Problem statement:
When you reach the line containing "List orders (JSON)" in the entries below, start writing out each line exactly, and stop after the line containing "## 🎓 Learning Resources".
━━━ Provided data ━━━
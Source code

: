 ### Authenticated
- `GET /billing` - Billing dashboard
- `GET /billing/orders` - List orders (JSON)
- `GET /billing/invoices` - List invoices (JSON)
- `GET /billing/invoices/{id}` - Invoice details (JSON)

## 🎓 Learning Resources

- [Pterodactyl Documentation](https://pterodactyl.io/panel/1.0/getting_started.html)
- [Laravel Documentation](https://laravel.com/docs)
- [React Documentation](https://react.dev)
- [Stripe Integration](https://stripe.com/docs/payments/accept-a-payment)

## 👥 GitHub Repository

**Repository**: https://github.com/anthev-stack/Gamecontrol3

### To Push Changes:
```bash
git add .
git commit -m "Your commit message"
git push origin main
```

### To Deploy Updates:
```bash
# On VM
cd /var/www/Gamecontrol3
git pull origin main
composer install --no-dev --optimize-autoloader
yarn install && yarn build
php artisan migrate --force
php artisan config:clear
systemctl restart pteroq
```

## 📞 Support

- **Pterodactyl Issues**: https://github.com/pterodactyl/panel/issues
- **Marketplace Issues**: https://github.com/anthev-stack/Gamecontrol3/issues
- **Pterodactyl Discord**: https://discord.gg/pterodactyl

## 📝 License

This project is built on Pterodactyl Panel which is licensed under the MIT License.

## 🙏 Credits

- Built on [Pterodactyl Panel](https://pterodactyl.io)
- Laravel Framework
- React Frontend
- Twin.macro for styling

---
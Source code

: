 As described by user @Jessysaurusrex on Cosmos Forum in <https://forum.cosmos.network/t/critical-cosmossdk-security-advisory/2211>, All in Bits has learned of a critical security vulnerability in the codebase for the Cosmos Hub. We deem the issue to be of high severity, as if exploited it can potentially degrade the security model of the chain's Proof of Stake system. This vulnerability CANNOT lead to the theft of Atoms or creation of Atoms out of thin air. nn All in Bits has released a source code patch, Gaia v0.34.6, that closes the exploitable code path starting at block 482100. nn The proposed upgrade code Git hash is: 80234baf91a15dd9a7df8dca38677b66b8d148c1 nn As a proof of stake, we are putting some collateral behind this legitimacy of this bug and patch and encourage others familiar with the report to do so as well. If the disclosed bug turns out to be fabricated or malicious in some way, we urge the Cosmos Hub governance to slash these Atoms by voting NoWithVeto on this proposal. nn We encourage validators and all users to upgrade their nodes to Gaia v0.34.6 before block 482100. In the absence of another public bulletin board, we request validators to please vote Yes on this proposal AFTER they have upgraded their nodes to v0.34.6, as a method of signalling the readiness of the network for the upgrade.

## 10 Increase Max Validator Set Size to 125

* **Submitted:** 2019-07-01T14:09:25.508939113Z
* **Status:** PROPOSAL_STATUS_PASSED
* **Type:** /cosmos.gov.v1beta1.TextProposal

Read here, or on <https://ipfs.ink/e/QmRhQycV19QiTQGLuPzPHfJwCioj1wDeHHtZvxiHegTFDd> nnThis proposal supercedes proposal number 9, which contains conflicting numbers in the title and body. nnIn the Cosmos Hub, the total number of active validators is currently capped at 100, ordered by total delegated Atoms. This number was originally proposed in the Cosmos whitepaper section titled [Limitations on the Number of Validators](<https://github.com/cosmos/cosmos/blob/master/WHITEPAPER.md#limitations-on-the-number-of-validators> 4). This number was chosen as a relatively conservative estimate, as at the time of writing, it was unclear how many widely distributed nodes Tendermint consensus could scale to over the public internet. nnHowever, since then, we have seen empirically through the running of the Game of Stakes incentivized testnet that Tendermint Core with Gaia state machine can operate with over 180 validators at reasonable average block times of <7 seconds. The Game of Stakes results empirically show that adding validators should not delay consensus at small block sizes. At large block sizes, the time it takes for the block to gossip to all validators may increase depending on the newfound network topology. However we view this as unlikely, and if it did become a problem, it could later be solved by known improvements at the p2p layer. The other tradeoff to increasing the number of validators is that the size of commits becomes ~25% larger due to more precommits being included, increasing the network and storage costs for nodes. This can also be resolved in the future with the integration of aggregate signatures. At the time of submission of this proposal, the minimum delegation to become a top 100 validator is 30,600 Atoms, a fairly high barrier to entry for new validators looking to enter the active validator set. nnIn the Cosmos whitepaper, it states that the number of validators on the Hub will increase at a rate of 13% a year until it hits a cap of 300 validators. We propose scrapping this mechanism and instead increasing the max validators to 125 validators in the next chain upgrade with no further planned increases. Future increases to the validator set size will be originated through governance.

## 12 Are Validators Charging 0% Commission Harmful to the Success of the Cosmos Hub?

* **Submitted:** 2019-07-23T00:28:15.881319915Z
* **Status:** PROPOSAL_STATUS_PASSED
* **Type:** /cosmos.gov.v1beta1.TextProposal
━━━
Answer box:
- `GET /billing/orders` - List orders (JSON)
- `GET /billing/invoices` - List invoices (JSON)
- `GET /billing/invoices/{id}` - Invoice details (JSON)

## 🎓 Learning Resources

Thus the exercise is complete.